**PROMPT:**
Write the listing below out again in full, dropping its pictures.

__________

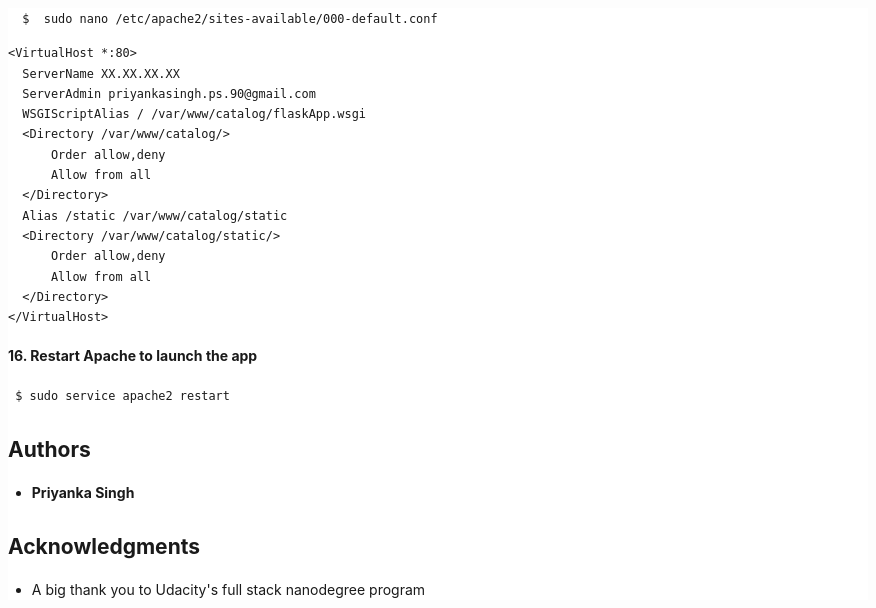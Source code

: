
   ```
    $  sudo nano /etc/apache2/sites-available/000-default.conf
  ```


  ```
  <VirtualHost *:80>
    ServerName XX.XX.XX.XX
    ServerAdmin priyankasingh.ps.90@gmail.com
    WSGIScriptAlias / /var/www/catalog/flaskApp.wsgi
    <Directory /var/www/catalog/>
        Order allow,deny
        Allow from all
    </Directory>
    Alias /static /var/www/catalog/static
    <Directory /var/www/catalog/static/>
        Order allow,deny
        Allow from all
    </Directory>
  </VirtualHost>
  ```
#### 16. Restart Apache to launch the app

   ```
    $ sudo service apache2 restart
   ```

## Authors

* **Priyanka Singh** 

## Acknowledgments

* A big thank you to Udacity's full stack nanodegree program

__________

**SOLUTION TO THE EXERCISE:**
Source code

:
   ```
    $  sudo nano /etc/apache2/sites-available/000-default.conf
  ```


  ```
  <VirtualHost *:80>
    ServerName XX.XX.XX.XX
    ServerAdmin priyankasingh.ps.90@gmail.com
    WSGIScriptAlias / /var/www/catalog/flaskApp.wsgi
    <Directory /var/www/catalog/>
        Order allow,deny
        Allow from all
    </Directory>
    Alias /static /var/www/catalog/static
    <Directory /var/www/catalog/static/>
        Order allow,deny
        Allow from all
    </Directory>
  </VirtualHost>
  ```
#### 16. Restart Apache to launch the app

   ```
    $ sudo service apache2 restart
   ```

## Authors

* **Priyanka Singh** 

## Acknowledgments

* A big thank you to Udacity's full stack nanodegree program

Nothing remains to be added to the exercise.